The scientific names of Gilmoremys (an extinct soft-shelled turtle named in 2011), Shuangmiaosaurus gilmorei (an herbivorous dinosaur named in 2003), Richardoestesia gilmorei (a bipedal dinosaur named in 1990), and Gilmoreosaurus (a disputed dinosaur genus named in 1979) honor Gilmore's contributions to vertebrate paleontology.

==Selected works==
- 1908. Smithsonian exploration in Alaska in 1907 in search of Pleistocene fossil vertebrates.
- 1909. A new rhynchocephalian reptile from the Jurassic of Wyoming, with notes on the fauna of "Quarry 9".
- 1909. Osteology of the jurassic reptile Camptosaurus: with a revision of the species of the genus, and description of two new species.
- 1914. Osteology of the armored Dinosauria in the United States National museum : with special reference to the genus Stegosaurus.
- 1914. A new ceratopsian dinosaur from the Upper Cretaceous of Montana, with a note on Hypacrosaurus.
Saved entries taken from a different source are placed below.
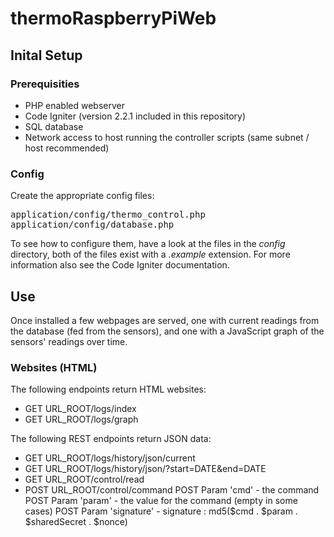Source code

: # thermoRaspberryPiWeb

## Inital Setup

### Prerequisities

* PHP enabled webserver
* Code Igniter (version 2.2.1 included in this repository)
* SQL database
* Network access to host running the controller scripts (same subnet / host recommended)

### Config

Create the appropriate config files:

<pre>
application/config/thermo_control.php
application/config/database.php
</pre>

To see how to configure them, have a look at the files in the <em>config</em> directory, both of the files exist with a <em>.example</em> extension. For more information also see the Code Igniter documentation.

## Use

Once installed a few webpages are served, one with current readings from the database (fed from the sensors), and one with a JavaScript graph of the sensors' readings over time.

### Websites (HTML)

The following endpoints return HTML websites:

* GET URL_ROOT/logs/index
* GET URL_ROOT/logs/graph

The following REST endpoints return JSON data:

* GET URL_ROOT/logs/history/json/current
* GET URL_ROOT/logs/history/json/?start=DATE&end=DATE
* GET URL_ROOT/control/read
* POST URL_ROOT/control/command
	POST Param 'cmd' - the command
	POST Param 'param' - the value for the command (empty in some cases)
	POST Param 'signature' - signature : md5($cmd . $param . $sharedSecret . $nonce)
- 1915. Osteology of Thescelosaurus, an orthopodus dinosaur from the Lance Formation of Wyoming.
- 1916. The fossil turtles of the Uinta formation.
- 1917. Brachyceratops, a ceratopsian dinosaur from the Two Medicine formation of Montana, with notes on associated fossil reptiles.
- 1919. Reptilian faunas of the Torrejon, Puerco, and underlying Upper Cretaceous formations of San Juan County, New Mexico.
- 1920. Osteology of the carnivorous Dinosauria in the United States National museum, with special reference to the genera Antrodemus (Allosaurus) and Ceratosaurus.
- 1921. The fauna of the Arundel formation of Maryland.
- 1922. A new description of Saniwa ensidens Leidy, an extinct varanid lizard from Wyoming.
- 1924. On the genus Stephanosaurus, with a description of the type specimen of Lambeosaurus lambei.
- 1924. A new coelurid dinosaur from the Belly River Cretaceous of Alberta.
- 1930. Cold-blooded vertebrates. Parts II and III: Amphibians and Reptiles. with Samuel F. Hildebrand and Doris M. Cochran.
- 1933. On the dinosaurian fauna of the Iren Dabasu Formation.
- 1933. Two new dinosaurian reptiles from Mongolia with notes on some fragmentary specimens.
- 1938. Fossil snakes of North America.
- 1939. A review of recent progress in reptilian paleontology.
- 1945. A new Eocene lizard from Wyoming with Glenn Lowell Jepsen.
- 1945. A new sauropod dinosaur from the Upper Cretaceous of Missouri with Dan R. Stewart.
- 1946. A new crocodilian from the Eocene of Utah (published posthumously).